▶ [Action item]:
Reproduce exactly, from the data that follows, the line with "familiales mentionnées à", the line with "la généralisation des", and every line that lies between them.

▶ [Collected data]:
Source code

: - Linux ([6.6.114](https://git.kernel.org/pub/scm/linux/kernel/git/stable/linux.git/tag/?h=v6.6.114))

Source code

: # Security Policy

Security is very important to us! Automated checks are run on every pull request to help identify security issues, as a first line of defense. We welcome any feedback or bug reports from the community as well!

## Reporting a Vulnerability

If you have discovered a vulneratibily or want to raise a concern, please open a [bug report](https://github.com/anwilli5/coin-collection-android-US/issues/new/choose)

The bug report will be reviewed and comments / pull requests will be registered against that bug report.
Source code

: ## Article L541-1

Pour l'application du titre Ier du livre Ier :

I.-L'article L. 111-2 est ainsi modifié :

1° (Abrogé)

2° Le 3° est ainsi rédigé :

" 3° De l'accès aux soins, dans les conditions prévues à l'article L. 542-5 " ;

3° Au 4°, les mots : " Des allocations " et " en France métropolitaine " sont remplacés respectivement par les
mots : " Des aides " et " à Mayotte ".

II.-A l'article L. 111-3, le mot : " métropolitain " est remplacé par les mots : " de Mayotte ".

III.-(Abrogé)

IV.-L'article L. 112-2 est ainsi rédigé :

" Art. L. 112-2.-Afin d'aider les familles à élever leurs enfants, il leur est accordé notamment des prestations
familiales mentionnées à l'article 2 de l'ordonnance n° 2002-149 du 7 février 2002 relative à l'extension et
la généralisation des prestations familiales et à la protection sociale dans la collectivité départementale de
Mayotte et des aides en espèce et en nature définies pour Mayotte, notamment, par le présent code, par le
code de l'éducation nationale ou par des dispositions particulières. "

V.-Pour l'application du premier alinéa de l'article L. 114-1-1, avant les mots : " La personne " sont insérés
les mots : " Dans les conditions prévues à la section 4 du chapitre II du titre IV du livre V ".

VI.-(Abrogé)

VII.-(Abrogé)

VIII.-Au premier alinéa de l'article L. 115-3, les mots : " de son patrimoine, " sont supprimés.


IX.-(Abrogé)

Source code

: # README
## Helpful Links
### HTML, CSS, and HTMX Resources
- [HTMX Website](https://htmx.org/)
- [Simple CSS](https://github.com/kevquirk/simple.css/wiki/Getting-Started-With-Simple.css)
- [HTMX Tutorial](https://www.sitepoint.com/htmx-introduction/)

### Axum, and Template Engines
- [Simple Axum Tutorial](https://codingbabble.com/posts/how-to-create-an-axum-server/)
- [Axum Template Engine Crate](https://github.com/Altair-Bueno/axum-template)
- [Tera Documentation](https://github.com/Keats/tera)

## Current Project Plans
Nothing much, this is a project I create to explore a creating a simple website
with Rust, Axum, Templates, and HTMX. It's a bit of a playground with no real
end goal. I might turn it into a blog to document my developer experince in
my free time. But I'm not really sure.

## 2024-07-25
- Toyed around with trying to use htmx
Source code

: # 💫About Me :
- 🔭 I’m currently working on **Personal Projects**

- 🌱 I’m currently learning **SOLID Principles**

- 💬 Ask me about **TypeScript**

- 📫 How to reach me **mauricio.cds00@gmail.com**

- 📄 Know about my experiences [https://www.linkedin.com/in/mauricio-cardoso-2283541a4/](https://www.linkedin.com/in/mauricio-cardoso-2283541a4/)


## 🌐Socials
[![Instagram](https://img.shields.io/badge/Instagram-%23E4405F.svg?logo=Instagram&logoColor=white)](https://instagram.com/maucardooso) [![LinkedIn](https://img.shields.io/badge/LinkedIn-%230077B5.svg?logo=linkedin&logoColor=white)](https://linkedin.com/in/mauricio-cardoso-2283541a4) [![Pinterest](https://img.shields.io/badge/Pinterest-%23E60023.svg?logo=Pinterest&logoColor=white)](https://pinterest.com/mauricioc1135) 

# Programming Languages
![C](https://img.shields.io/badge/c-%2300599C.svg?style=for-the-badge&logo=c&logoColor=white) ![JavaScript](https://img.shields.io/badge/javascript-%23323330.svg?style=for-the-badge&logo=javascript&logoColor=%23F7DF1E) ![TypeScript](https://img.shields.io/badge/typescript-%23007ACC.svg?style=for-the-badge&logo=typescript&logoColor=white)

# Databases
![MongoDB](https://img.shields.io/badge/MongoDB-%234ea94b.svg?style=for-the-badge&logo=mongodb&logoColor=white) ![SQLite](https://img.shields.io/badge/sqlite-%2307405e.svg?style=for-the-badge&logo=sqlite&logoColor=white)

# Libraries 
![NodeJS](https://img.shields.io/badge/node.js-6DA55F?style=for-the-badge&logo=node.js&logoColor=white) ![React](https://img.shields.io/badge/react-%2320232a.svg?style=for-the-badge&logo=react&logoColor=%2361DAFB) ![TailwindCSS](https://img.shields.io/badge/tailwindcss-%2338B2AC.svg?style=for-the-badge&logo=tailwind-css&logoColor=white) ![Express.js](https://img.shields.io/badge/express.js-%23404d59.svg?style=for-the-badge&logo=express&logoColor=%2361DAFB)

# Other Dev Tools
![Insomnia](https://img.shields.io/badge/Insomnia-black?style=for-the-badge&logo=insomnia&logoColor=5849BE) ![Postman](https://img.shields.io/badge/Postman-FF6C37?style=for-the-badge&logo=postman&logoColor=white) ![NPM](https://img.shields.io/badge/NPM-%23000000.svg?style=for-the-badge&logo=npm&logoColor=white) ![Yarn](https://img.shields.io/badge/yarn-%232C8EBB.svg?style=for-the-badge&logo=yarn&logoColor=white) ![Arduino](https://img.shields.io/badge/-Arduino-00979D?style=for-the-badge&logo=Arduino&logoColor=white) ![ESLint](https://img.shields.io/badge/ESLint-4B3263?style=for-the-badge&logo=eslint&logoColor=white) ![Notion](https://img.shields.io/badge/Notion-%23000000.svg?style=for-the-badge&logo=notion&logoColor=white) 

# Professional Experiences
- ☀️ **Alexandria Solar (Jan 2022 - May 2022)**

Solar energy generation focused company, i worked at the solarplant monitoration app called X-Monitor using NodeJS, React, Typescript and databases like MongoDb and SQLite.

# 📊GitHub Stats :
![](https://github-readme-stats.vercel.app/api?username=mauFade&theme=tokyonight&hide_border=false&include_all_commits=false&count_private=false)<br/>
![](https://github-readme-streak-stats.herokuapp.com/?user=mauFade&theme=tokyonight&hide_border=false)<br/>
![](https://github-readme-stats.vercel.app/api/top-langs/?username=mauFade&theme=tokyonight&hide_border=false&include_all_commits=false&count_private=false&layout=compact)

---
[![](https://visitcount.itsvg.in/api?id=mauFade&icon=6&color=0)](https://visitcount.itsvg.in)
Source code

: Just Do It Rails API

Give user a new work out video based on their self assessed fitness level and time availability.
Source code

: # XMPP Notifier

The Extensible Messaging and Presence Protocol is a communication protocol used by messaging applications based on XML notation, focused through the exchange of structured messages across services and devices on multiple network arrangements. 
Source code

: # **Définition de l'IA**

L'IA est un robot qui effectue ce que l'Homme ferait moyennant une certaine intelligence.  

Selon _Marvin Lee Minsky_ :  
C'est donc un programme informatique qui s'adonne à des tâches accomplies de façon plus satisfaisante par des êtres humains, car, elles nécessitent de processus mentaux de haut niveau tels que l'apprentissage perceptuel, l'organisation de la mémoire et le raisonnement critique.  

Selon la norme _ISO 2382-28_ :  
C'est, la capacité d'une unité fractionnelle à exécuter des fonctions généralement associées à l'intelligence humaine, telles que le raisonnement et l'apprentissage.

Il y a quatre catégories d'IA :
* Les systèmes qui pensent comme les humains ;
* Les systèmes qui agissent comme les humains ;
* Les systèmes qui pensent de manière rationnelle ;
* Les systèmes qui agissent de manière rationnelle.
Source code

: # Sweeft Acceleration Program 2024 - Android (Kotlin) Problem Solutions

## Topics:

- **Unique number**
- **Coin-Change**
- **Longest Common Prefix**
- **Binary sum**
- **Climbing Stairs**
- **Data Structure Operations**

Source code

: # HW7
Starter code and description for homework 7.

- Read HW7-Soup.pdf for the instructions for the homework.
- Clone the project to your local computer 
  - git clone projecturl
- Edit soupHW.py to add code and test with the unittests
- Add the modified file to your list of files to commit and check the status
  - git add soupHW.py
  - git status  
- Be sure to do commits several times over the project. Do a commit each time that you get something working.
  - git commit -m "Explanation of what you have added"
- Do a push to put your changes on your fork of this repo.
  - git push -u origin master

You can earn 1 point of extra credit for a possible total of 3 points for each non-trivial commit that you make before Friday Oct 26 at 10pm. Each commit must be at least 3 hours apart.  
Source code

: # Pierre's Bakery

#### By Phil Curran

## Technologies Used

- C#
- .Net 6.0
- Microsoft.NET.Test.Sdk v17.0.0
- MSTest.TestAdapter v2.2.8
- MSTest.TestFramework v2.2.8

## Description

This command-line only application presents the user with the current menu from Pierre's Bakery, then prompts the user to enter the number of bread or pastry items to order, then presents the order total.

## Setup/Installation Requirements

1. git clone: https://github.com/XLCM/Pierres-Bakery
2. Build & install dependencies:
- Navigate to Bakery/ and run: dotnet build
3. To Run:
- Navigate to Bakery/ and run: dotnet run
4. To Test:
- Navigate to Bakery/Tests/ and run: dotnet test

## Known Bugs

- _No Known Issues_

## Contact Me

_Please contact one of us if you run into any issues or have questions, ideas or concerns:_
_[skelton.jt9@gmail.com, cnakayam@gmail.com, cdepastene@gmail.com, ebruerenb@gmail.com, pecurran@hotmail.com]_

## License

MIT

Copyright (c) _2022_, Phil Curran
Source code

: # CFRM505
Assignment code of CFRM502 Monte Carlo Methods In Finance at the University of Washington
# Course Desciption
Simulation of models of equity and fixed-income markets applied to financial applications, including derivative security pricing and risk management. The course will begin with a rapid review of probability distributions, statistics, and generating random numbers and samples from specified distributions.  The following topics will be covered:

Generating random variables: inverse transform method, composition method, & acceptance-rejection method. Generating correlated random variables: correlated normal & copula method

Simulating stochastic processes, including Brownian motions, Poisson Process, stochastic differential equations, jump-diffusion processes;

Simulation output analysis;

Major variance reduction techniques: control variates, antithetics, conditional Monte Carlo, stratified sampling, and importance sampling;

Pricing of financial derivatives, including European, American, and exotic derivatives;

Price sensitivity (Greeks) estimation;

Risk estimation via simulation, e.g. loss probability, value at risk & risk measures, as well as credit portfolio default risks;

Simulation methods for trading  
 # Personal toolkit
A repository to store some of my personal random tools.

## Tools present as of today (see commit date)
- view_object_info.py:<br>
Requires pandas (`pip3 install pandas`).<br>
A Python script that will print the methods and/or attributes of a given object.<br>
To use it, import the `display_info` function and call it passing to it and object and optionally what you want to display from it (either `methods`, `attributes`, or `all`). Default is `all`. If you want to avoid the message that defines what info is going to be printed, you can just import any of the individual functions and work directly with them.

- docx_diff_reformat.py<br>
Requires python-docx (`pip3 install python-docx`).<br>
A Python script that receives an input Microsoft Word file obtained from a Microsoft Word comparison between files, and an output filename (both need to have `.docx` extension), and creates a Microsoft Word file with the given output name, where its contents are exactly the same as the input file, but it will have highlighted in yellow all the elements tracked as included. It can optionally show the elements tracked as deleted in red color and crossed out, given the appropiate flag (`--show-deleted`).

▶ [Exercise result]:
familiales mentionnées à l'article 2 de l'ordonnance n° 2002-149 du 7 février 2002 relative à l'extension et
la généralisation des prestations familiales et à la protection sociale dans la collectivité départementale de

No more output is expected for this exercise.